Plus: A Canadian short doc breaks a Guinness World Record, and Virtual Production House rebrands its Vancouver location.

The Directors Guild of Canada (DGC) has named Canadian screen industry veteran Denys Arcand as the 2023 recipient of the DGC Lifetime Achievement Award.

The DGC announced the Special Awards honourees for the 22nd Annual DGC Awards on Thursday (Oct. 12), with Indigenous filmmaker Marie Clements (Bones of Crows) and labour and human rights attorney Pat Gallivan also set to be recognized for their work.

Arcand’s body of work includes Oscar-winning film The Barbarian Invasions (2003), the Oscar-nominated films Jesus of Montreal (1989) and The Decline of the American Empire (1986), and the most recent Testament, which released this year. “Denys and [his] work have helped shaped the careers of so many Canadian filmmakers of his generation and beyond, his art and artistry opening doors to the world and his voice redefining what’s possible in popular cinema,” said DGC president Warren P. Sonoda in a statement.

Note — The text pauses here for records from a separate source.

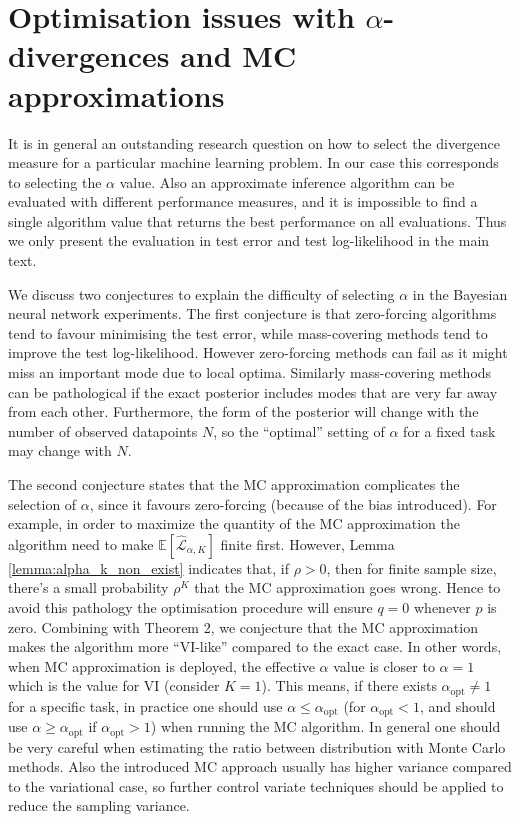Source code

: \section{Optimisation issues with $\alpha$-divergences and MC approximations}
\label{sec:opt}

It is in general an outstanding research question on how to select the divergence measure for a particular machine learning problem. In our case this corresponds to selecting the $\alpha$ value. Also an approximate inference algorithm can be evaluated with different performance measures, and it is impossible to find a single algorithm value that returns the best performance on all evaluations. Thus we only present the evaluation in test error and test log-likelihood in the main text. 

We discuss two conjectures to explain the difficulty of selecting $\alpha$ in the Bayesian neural network experiments. The first conjecture is that zero-forcing algorithms tend to favour minimising the test error, while mass-covering methods tend to improve the test log-likelihood. However zero-forcing methods can fail as it might miss an important mode due to local optima. Similarly mass-covering methods can be pathological if the exact posterior includes modes that are very far away from each other. Furthermore, the form of the posterior will change with the number of observed datapoints $N$, so the ``optimal'' setting of $\alpha$ for a fixed task may change with $N$. 

The second conjecture states that the MC approximation complicates the selection of $\alpha$, since it favours zero-forcing (because of the bias introduced). For example, in order to maximize the quantity of the MC approximation the algorithm need to make $\mathbb{E}[\hat{\mathcal{L}}_{\alpha, K}]$ finite first. However, Lemma \ref{lemma:alpha_k_non_exist} indicates that, if $\rho > 0$, then for finite sample size, there's a small probability $\rho^K$ that the MC approximation goes wrong. Hence to avoid this pathology the optimisation procedure will ensure $q = 0$ whenever $p$ is zero. Combining with Theorem 2, we conjecture that the MC approximation makes the algorithm more ``VI-like'' compared to the exact case. In other words, when MC approximation is deployed, the effective $\alpha$ value is closer to $\alpha = 1$ which is the value for VI (consider $K = 1$). This means, if there exists $\alpha_{\text{opt}} \neq 1$ for a specific task, in practice one should use $\alpha \leq \alpha_{\text{opt}}$ (for $\alpha_{\text{opt}} < 1$, and should use $\alpha \geq \alpha_{\text{opt}}$ if $\alpha_{\text{opt}} > 1$) when running the MC algorithm. In general one should be very careful when estimating the ratio between distribution with Monte Carlo methods. Also the introduced MC approach usually has higher variance compared to the variational case, so further control variate techniques should be applied to reduce the sampling variance.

Playwright, screenwriter, director and producer Clements will receive the DGC Impact Award for Inclusion and Leadership, with Sonoda stating that her “storytelling not only provides an unflinching eye into Indigenous life, past and present but her productions have shown an unsurpassed commitment to inclusion and representation in front and behind the camera.”

Gallivan, who has represented DGC BC through nine rounds of collective bargaining, will be named Honourary Life Member. “From the foundations of the film and television industry in British Columbia to the ‘DGC Strong’ campaign and labour negotiations in B.C. last year, Pat’s service to the Guild has always gone above and beyond,” said Sonoda.

The awards will be presented at the DGC gala ceremony at the Fairmont Royal York in Toronto on Oct. 21.

Canadian short breaks Guinness World Record

Nova Scotia-born director Phil Comeau has received a unique distinction, claiming the Guinness World Record for most awards won by a documentary short film.

Written and directed by Comeau, the 2019 film Belle-Île en Acadie — which follows a group of Acadian descendants in France who journey to the Maritimes to discover their roots — has won a total of 458 awards, according to a news release. The short was funded through crowdfunding, the National Film Board of Canada’s Independent Filmmaker Assistance Program, and Acadian foundations and businesses.

More than 800 pages of evidence were submitted to Guinness World Records parent company the Jim Pattison Group in order to obtain the record, said Comeau in a statement, including copies of all 458 awards certificates.

“When we launched this film in 2019, I never expected it to attract so much worldwide attention,” Comeau continued. “The film won awards on the festival circuit for over three years. In its first year of release, it had already won nearly two hundred awards… If this recognition helps [get] the Acadian people of Canada and their global diaspora better known, then that’s its true success.”

Virtual Production House Vancouver rebrands to Lumostage

VFX solutions provider Virtual Production House (VPH) has rebranded its Vancouver studio to Lumostage. VPH, a subsidiary of Toronto film studio The Other End, launched the Vancouver studio in March after opening a Toronto office in 2022 to tap into the growing virtual production industry. The rebrand includes the launch of a new website and virtual location solutions.